**Task description:** Would you return exactly the lines from the top of the data below through the one containing "- **Definition:** A transaction", leaving out the pictures?
*** Source records ***
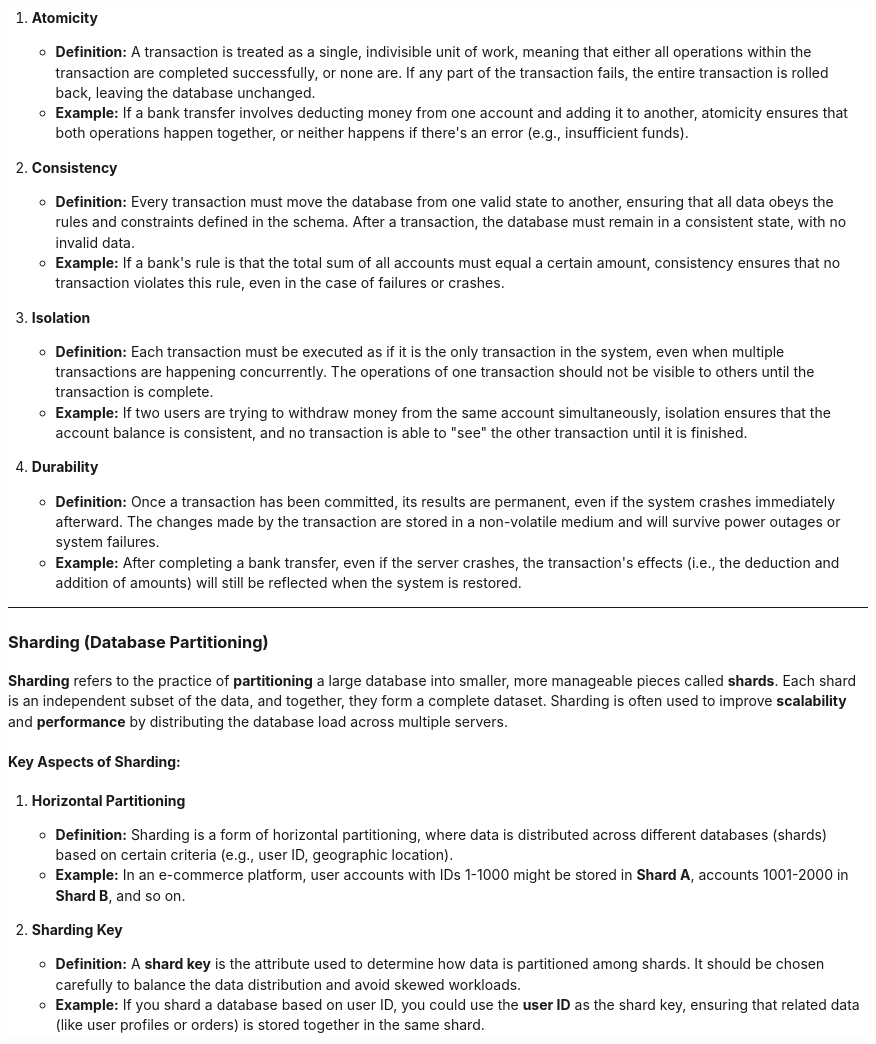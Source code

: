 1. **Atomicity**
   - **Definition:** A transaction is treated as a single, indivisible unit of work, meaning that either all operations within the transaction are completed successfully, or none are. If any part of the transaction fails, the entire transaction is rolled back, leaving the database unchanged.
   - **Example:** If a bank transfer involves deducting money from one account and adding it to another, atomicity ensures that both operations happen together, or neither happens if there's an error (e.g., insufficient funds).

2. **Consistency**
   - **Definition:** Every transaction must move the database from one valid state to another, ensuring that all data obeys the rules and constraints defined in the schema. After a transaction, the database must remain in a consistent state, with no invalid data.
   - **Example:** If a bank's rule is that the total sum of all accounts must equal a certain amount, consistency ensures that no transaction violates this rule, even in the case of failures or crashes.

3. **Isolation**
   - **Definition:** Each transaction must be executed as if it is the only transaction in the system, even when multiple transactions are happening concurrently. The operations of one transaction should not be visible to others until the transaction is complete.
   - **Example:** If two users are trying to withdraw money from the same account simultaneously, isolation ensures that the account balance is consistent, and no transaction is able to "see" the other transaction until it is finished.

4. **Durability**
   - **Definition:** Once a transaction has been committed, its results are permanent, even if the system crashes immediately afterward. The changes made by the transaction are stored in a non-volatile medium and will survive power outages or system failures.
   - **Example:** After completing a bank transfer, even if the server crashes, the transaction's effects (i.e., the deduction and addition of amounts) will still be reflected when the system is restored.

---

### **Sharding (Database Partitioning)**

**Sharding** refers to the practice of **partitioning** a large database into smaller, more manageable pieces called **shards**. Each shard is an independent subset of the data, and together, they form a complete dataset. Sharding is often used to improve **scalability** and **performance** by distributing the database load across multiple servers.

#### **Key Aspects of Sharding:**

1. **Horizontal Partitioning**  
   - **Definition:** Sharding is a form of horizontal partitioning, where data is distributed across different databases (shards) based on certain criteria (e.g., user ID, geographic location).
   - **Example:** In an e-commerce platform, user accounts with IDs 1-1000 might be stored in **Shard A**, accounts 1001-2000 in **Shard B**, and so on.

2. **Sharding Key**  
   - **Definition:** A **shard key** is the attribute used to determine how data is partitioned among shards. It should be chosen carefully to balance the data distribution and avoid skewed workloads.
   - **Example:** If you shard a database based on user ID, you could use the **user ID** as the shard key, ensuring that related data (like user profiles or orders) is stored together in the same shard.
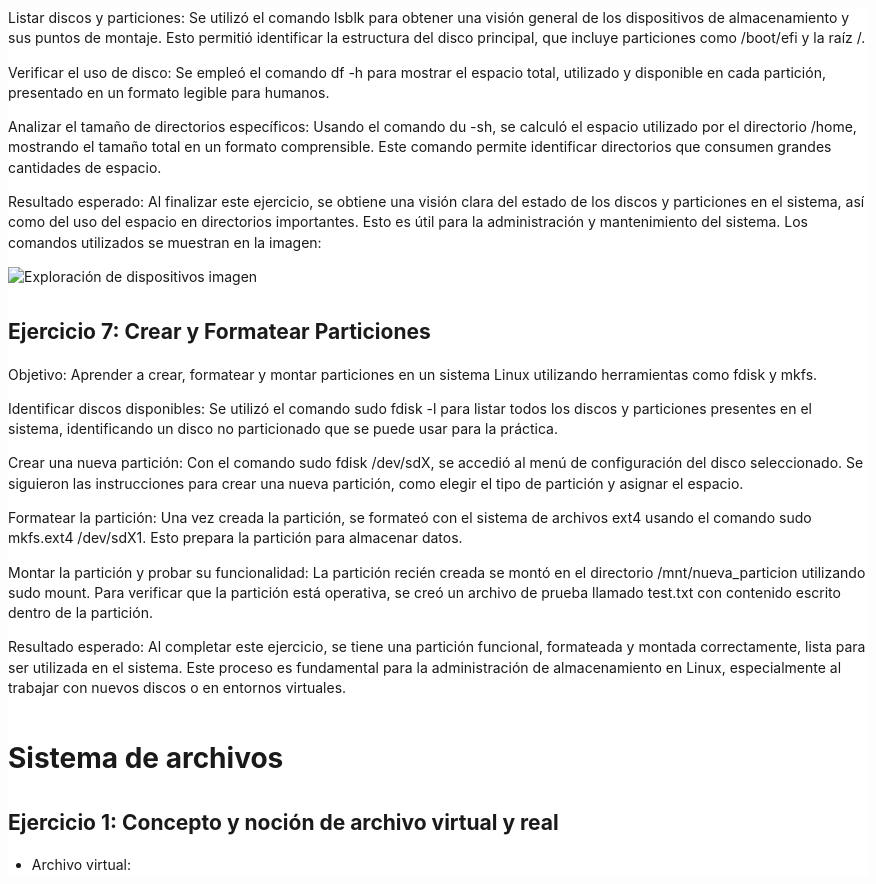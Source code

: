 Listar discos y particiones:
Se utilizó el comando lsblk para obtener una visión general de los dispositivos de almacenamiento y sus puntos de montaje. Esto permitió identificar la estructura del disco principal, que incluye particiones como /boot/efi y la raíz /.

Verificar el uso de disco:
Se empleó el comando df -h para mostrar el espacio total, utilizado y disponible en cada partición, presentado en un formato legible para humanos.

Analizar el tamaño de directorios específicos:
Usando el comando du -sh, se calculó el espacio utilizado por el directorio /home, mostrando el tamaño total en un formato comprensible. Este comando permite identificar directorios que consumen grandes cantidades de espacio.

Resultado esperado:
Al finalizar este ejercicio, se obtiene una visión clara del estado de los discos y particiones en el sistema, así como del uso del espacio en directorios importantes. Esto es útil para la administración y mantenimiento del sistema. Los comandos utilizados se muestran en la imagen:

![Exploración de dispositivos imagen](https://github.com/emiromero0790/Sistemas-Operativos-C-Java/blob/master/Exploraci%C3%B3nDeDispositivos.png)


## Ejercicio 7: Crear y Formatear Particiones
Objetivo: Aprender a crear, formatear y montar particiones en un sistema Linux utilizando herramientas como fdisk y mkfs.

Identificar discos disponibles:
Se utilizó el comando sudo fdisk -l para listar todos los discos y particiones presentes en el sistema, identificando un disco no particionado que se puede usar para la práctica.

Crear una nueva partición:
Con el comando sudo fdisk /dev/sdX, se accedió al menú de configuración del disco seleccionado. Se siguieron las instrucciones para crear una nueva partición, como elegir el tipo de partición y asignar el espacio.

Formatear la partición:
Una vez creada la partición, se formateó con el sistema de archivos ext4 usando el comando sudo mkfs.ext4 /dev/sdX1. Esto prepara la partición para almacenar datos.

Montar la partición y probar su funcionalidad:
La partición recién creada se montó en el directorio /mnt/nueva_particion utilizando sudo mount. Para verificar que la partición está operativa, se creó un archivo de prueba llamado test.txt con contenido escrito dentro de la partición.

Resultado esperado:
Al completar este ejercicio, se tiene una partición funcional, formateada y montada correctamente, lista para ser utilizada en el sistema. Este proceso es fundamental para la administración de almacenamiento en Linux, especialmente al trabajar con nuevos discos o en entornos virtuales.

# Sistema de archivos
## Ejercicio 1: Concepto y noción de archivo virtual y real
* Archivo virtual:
***
**Exercise solution:**
Source code

: 1. **Atomicity**
   - **Definition:** A transaction is treated as a single, indivisible unit of work, meaning that either all operations within the transaction are completed successfully, or none are. If any part of the transaction fails, the entire transaction is rolled back, leaving the database unchanged.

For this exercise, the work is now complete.